To see how, look no further than a saga involving Tucker Carlson and Ray Epps.

Carlson, who just parted ways with Fox News less than a week after the network agreed to pay $787 million to settle a lawsuit over false claims about the 2020 election, has relentlessly portrayed Epps as an FBI stooge who provoked the Jan. 6 rioters. In this alt-history of Jan. 6, the rioters are the persecuted victims of corrupt law enforcement institutions that were hijacked by elites to suppress a virtuous, if regrettably violent, uprising against an illegitimate order.

The Epps conspiracy theory is based largely on video of him on Jan. 6 urging Donald Trump’s supporters to converge on the Capitol. Epps is seen whispering in the ear of one of them, after which the mob rushed police officers, supposedly showing he inspired that attack.
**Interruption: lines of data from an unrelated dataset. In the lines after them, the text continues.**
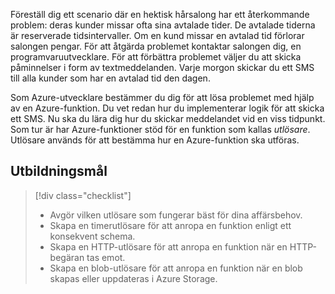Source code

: Föreställ dig ett scenario där en hektisk hårsalong har ett återkommande problem: deras kunder missar ofta sina avtalade tider. De avtalade tiderna är reserverade tidsintervaller. Om en kund missar en avtalad tid förlorar salongen pengar. För att åtgärda problemet kontaktar salongen dig, en programvaruutvecklare. För att förbättra problemet väljer du att skicka påminnelser i form av textmeddelanden. Varje morgon skickar du ett SMS till alla kunder som har en avtalad tid den dagen.

Som Azure-utvecklare bestämmer du dig för att lösa problemet med hjälp av en Azure-funktion. Du vet redan hur du implementerar logik för att skicka ett SMS. Nu ska du lära dig hur du skickar meddelandet vid en viss tidpunkt. Som tur är har Azure-funktioner stöd för en funktion som kallas _utlösare_. Utlösare används för att bestämma hur en Azure-funktion ska utföras.

## <a name="learning-objectives"></a>Utbildningsmål
> [!div class="checklist"]
> * Avgör vilken utlösare som fungerar bäst för dina affärsbehov.
> * Skapa en timerutlösare för att anropa en funktion enligt ett konsekvent schema.
> * Skapa en HTTP-utlösare för att anropa en funktion när en HTTP-begäran tas emot.
> * Skapa en blob-utlösare för att anropa en funktion när en blob skapas eller uppdateras i Azure Storage.
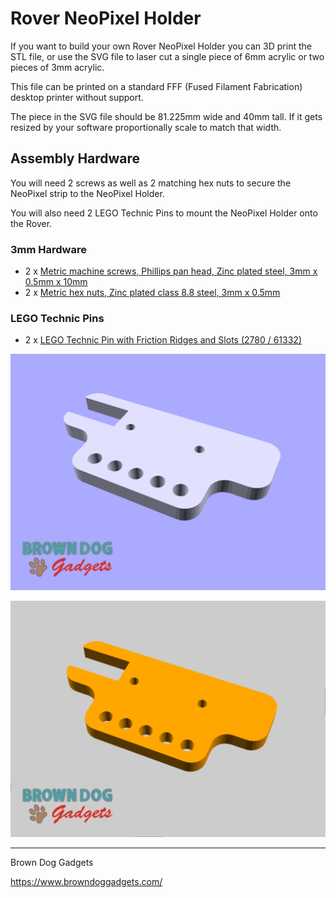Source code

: # Rover NeoPixel Holder

If you want to build your own Rover NeoPixel Holder you can 3D print the STL file, or use the SVG file to laser cut a single piece of 6mm acrylic or two pieces of 3mm acrylic.

This file can be printed on a standard FFF (Fused Filament Fabrication) desktop printer without support.

The piece in the SVG file should be 81.225mm wide and 40mm tall. If it gets resized by your software proportionally scale to match that width.

## Assembly Hardware

You will need 2 screws as well as 2 matching hex nuts to secure the NeoPixel strip to the NeoPixel Holder.

You will also need 2 LEGO Technic Pins to mount the NeoPixel Holder onto the Rover.

### 3mm Hardware

- 2 x [Metric machine screws, Phillips pan head, Zinc plated steel, 3mm x 0.5mm x 10mm](https://www.boltdepot.com/Product-Details.aspx?product=17868)
- 2 x [Metric hex nuts, Zinc plated class 8.8 steel, 3mm x 0.5mm](https://www.boltdepot.com/Product-Details.aspx?product=4783)

### LEGO Technic Pins

- 2 x [LEGO Technic Pin with Friction Ridges and Slots (2780 / 61332)](https://www.brickowl.com/catalog/lego-technic-pin-with-friction-ridges-and-slots-2780-61332)


![](Images/Rover-NeoPixel-Holder-STL.png)

![](Images/Rover-NeoPixel-Holder-LC.png)


---

Brown Dog Gadgets

https://www.browndoggadgets.com/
After the FBI declined to prosecute Epps for his role on Jan. 6, the false-flag theory took hold.

But a new “60 Minutes” episode debunks this with additional video of Epps just after he whispered to the man. It shows Epps repeatedly urging the rioters to calm down and refrain from violence. “They’re not the enemy,” Epps told the rioters, speaking about the police.
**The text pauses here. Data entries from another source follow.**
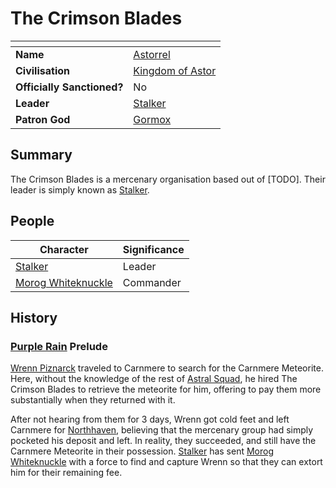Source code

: # The Crimson Blades

| []() | |
| --- | --- |
| **Name** | [Astorrel](astorrel/astorrel.md) |
| **Civilisation** | [Kingdom of Astor](../README.md) |
| **Officially Sanctioned?** | No |
| **Leader** | [Stalker](../../../people/stalker.md) |
| **Patron God** | [Gormox](../../../gods/gods/gormox.md) |

## Summary

The Crimson Blades is a mercenary organisation based out of [TODO]. Their leader is simply known as [Stalker](../../../people/stalker.md).

## People

| Character | Significance |
| --- | --- |
| [Stalker](../../../people/stalker.md) | Leader |
| [Morog Whiteknuckle](../../../people/morog-whiteknuckle.md) | Commander |

## History

### [Purple Rain](../../../../campaigns/purple-rain/README.md) Prelude

[Wrenn Piznarck](../../../people/wrenn-piznarck.md) traveled to Carnmere to search for the Carnmere Meteorite. Here, without the knowledge of the rest of [Astral Squad](astorrel/squads/astral.md), he hired The Crimson Blades to retrieve the meteorite for him, offering to pay them more substantially when they returned with it.

After not hearing from them for 3 days, Wrenn got cold feet and left Carnmere for [Northhaven](../../../places/cities/northhaven.md), believing that the mercenary group had simply pocketed his deposit and left. In reality, they succeeded, and still have the Carnmere Meteorite in their possession. [Stalker](../../../people/stalker.md) has sent [Morog Whiteknuckle](../../../people/morog-whiteknuckle.md) with a force to find and capture Wrenn so that they can extort him for their remaining fee.
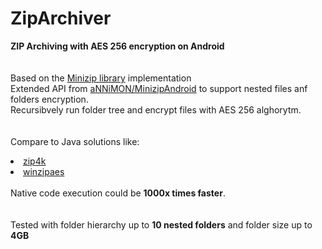 # ZipArchiver
<b> ZIP Archiving with AES 256 encryption on Android </b>
<br> <br> <br>
Based on the <a href="https://github.com/nmoinvaz/minizip">Minizip library</a> implementation 
<br>
Extended API from <a href="https://github.com/aNNiMON/MinizipAndroid">aNNiMON/MinizipAndroid</a> to support nested files anf folders encryption.
<br>
Recursibvely run folder tree and encrypt files with AES 256 alghorytm.
<br> <br> <br>
Compare to Java solutions like: 
<br>
<li> <a href="http://www.lingala.net/zip4j/">zip4k</a></li>
<li> <a href="http://code.google.com/p/winzipaes/">winzipaes</a></li>
<br>
Native code execution could be <b>1000x times faster</b>. 
<br> <br> <br>
Tested with folder hierarchy up to <b>10 nested folders</b> and folder size up to <b>4GB</b>  
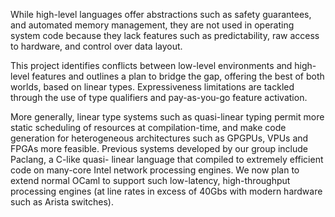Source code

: While high-level languages offer abstractions such as safety guarantees,
and automated memory management, they are not used in
operating system code because they lack features such as predictability, raw
access to hardware, and control over data layout.

This project identifies conflicts between low-level environments and high-
level features and outlines a plan to bridge the gap, offering the best of
both worlds, based on linear types.
Expressiveness limitations are tackled through the use of type
qualifiers and pay-as-you-go feature activation.


More generally, linear type systems such as quasi-linear typing permit more
static scheduling of resources at compilation-time, and make code generation
for heterogeneous architectures such as GPGPUs, VPUs and FPGAs more feasible.
Previous systems developed by our group include Paclang, a C-like quasi-
linear language that compiled to extremely efficient code on many-core Intel
network processing engines. We now plan to extend normal OCaml to support
such low-latency, high-throughput processing engines (at line rates in
excess of 40Gbs with modern hardware such as Arista switches).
Epps is hardly a hero. He continues to suggest the 2020 outcome is dubious, and on Jan. 6 he sought to inflame others with the same idea (while urging them to remain peaceful). But his story stands as a damning indictment of Carlson, right-wing media and Republicans in Congress who sought to push the false-flag theory.

“He’s obsessed with me,” Epps said of Carlson in an extensive interview with “60 Minutes.” The toll of this obsession was severe: It produced death threats from the right that compelled Epps to sell his ranch in Arizona and hide out. The segment features Epps in his trailer in an undisclosed location in the Rocky Mountains, rendering him a sympathetic figure.

In the end, the Epps saga exposes the insurrectionist wing of the MAGA movement for what it is: violent, destructive and lawless, with tentacles reaching into the highest ranks of the GOP, and Carlson as its willing accomplice. At the same time, this saga is part of a largely positive story about our institutions and their performance in the face of extraordinary strains exerted by the largest outbreak of political violence in recent U.S. history.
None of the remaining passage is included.